[WHAT NEEDS TO BE DONE] Transcribe every entry below word for word, but skip the pictures.

INPUT DATA Start Marker

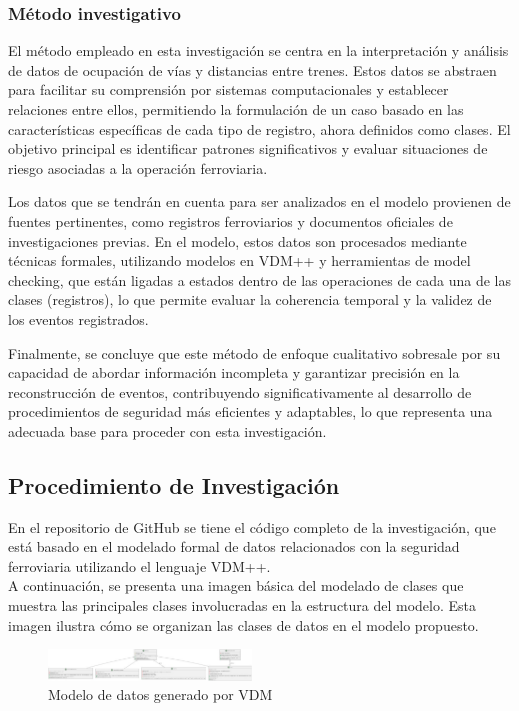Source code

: \documentclass[journal]{IEEEtran}
\begin{document}
\subsubsection*{Método investigativo}  
El método empleado en esta investigación se centra en la interpretación y análisis de datos de ocupación de vías y distancias entre trenes. Estos datos se abstraen para facilitar su comprensión por sistemas computacionales y establecer relaciones entre ellos, permitiendo la formulación de un caso basado en las características específicas de cada tipo de registro, ahora definidos como clases. El objetivo principal es identificar patrones significativos y evaluar situaciones de riesgo asociadas a la operación ferroviaria.  

Los datos que se tendrán en cuenta para ser analizados en el modelo provienen de fuentes pertinentes, como registros ferroviarios y documentos oficiales de investigaciones previas. En el modelo, estos datos son procesados mediante técnicas formales, utilizando modelos en VDM++ y herramientas de model checking, que están ligadas a estados dentro de las operaciones de cada una de las clases (registros), lo que permite evaluar la coherencia temporal y la validez de los eventos registrados.  

Finalmente, se concluye que este método de enfoque cualitativo sobresale por su capacidad de abordar información incompleta y garantizar precisión en la reconstrucción de eventos, contribuyendo significativamente al desarrollo de procedimientos de seguridad más eficientes y adaptables, lo que representa una adecuada base para proceder con esta investigación.  

\subsection*{Procedimiento de Investigación}  
En el repositorio de GitHub se tiene el código completo de la investigación, que está basado en el modelado formal de datos relacionados con la seguridad ferroviaria utilizando el lenguaje VDM++.\cite{rodrigostranger2023trafico_de_trenes}\\
A continuación, se presenta una imagen básica del modelado de clases que muestra las principales clases involucradas en la estructura del modelo. Esta imagen ilustra cómo se organizan las clases de datos en el modelo propuesto.  

\begin{figure}[H]
    \centering
    \includegraphics[width=0.48\textwidth]{img/diagrama-clases.jpg}
    \caption{Modelo de datos generado por VDM}
    \label{fig:VDM_model}
\end{figure}
\end{document}
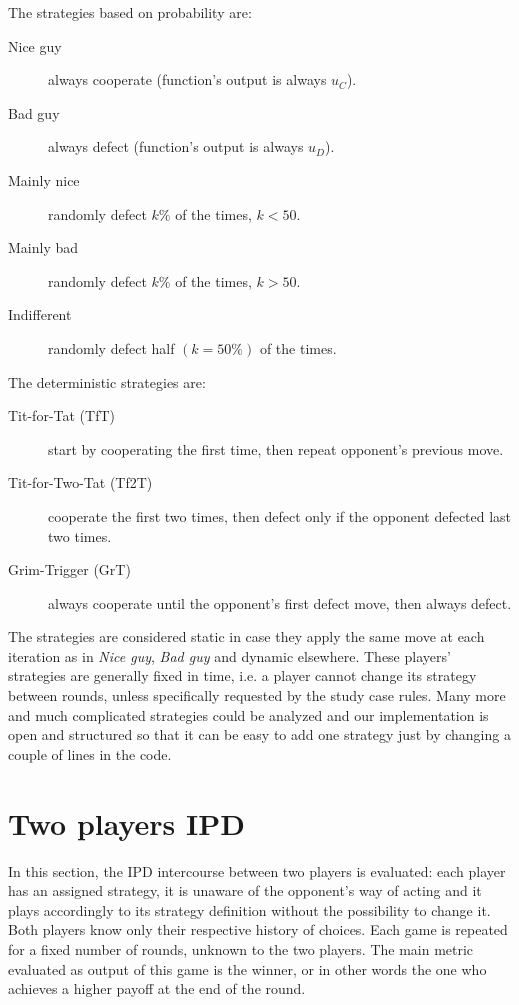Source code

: \documentclass[journal,10pt,twoside]{IEEEtran}
\begin{document}
The strategies based on probability are:
\begin{description}
    \item[Nice guy] always cooperate (function's output is always $u_C$).
    \item[Bad guy] always defect (function's output is always $u_D$).
    \item[Mainly nice] randomly defect $k\%$ of the times, $k<50$.%
    \item[Mainly bad] randomly defect $k\%$ of the times, $k>50$.%
    \item[Indifferent] randomly defect half $(k=50\%)$ of the times.
\end{description}

The deterministic strategies are:
\begin{description}
    \item[Tit-for-Tat (TfT)] start by cooperating the first time, then repeat opponent's previous move.
    \item[Tit-for-Two-Tat (Tf2T)] cooperate the first two times, then defect only if the opponent defected last two times.
    \item[Grim-Trigger (GrT)] always cooperate until the opponent's first defect move, then always defect. 
\end{description}

The strategies are considered static in case they apply the same move at each iteration as in \textit{Nice guy}, \textit{Bad guy} and dynamic elsewhere.
These players' strategies are generally fixed in time, i.e. a player cannot change its strategy between rounds, unless specifically requested by the study case rules.%
Many more and much complicated strategies could be analyzed and our implementation is open and structured so that it can be easy to add one strategy just by changing a couple of lines in the code.

\section{Two players IPD} \label{s:IPD2P}
In this section, the IPD intercourse between two players is evaluated: each player has an assigned strategy, it is unaware of the opponent's way of acting and it plays accordingly to its strategy definition without the possibility to change it. Both players know only their respective history of choices. Each game is repeated for a fixed number of rounds, unknown to the two players. The main metric evaluated as output of this game is the winner, or in other words the one who achieves a higher payoff at the end of the round.
\end{document}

INPUT DATA End Marker

[REPLY TO THE TASK]
Source code

: \documentclass[journal]{IEEEtran}
\begin{document}
\subsubsection*{Método investigativo}  
El método empleado en esta investigación se centra en la interpretación y análisis de datos de ocupación de vías y distancias entre trenes. Estos datos se abstraen para facilitar su comprensión por sistemas computacionales y establecer relaciones entre ellos, permitiendo la formulación de un caso basado en las características específicas de cada tipo de registro, ahora definidos como clases. El objetivo principal es identificar patrones significativos y evaluar situaciones de riesgo asociadas a la operación ferroviaria.  

Los datos que se tendrán en cuenta para ser analizados en el modelo provienen de fuentes pertinentes, como registros ferroviarios y documentos oficiales de investigaciones previas. En el modelo, estos datos son procesados mediante técnicas formales, utilizando modelos en VDM++ y herramientas de model checking, que están ligadas a estados dentro de las operaciones de cada una de las clases (registros), lo que permite evaluar la coherencia temporal y la validez de los eventos registrados.  

Finalmente, se concluye que este método de enfoque cualitativo sobresale por su capacidad de abordar información incompleta y garantizar precisión en la reconstrucción de eventos, contribuyendo significativamente al desarrollo de procedimientos de seguridad más eficientes y adaptables, lo que representa una adecuada base para proceder con esta investigación.  

\subsection*{Procedimiento de Investigación}  
En el repositorio de GitHub se tiene el código completo de la investigación, que está basado en el modelado formal de datos relacionados con la seguridad ferroviaria utilizando el lenguaje VDM++.\cite{rodrigostranger2023trafico_de_trenes}\\
A continuación, se presenta una imagen básica del modelado de clases que muestra las principales clases involucradas en la estructura del modelo. Esta imagen ilustra cómo se organizan las clases de datos en el modelo propuesto.  

\begin{figure}[H]
    \centering
    \includegraphics[width=0.48\textwidth]{img/diagrama-clases.jpg}
    \caption{Modelo de datos generado por VDM}
    \label{fig:VDM_model}
\end{figure}
\end{document}
Source code

: \documentclass[journal,10pt,twoside]{IEEEtran}
\begin{document}
The strategies based on probability are:
\begin{description}
    \item[Nice guy] always cooperate (function's output is always $u_C$).
    \item[Bad guy] always defect (function's output is always $u_D$).
    \item[Mainly nice] randomly defect $k\%$ of the times, $k<50$.%
    \item[Mainly bad] randomly defect $k\%$ of the times, $k>50$.%
    \item[Indifferent] randomly defect half $(k=50\%)$ of the times.
\end{description}

The deterministic strategies are:
\begin{description}
    \item[Tit-for-Tat (TfT)] start by cooperating the first time, then repeat opponent's previous move.
    \item[Tit-for-Two-Tat (Tf2T)] cooperate the first two times, then defect only if the opponent defected last two times.
    \item[Grim-Trigger (GrT)] always cooperate until the opponent's first defect move, then always defect. 
\end{description}

The strategies are considered static in case they apply the same move at each iteration as in \textit{Nice guy}, \textit{Bad guy} and dynamic elsewhere.
These players' strategies are generally fixed in time, i.e. a player cannot change its strategy between rounds, unless specifically requested by the study case rules.%
Many more and much complicated strategies could be analyzed and our implementation is open and structured so that it can be easy to add one strategy just by changing a couple of lines in the code.

\section{Two players IPD} \label{s:IPD2P}
In this section, the IPD intercourse between two players is evaluated: each player has an assigned strategy, it is unaware of the opponent's way of acting and it plays accordingly to its strategy definition without the possibility to change it. Both players know only their respective history of choices. Each game is repeated for a fixed number of rounds, unknown to the two players. The main metric evaluated as output of this game is the winner, or in other words the one who achieves a higher payoff at the end of the round.
\end{document}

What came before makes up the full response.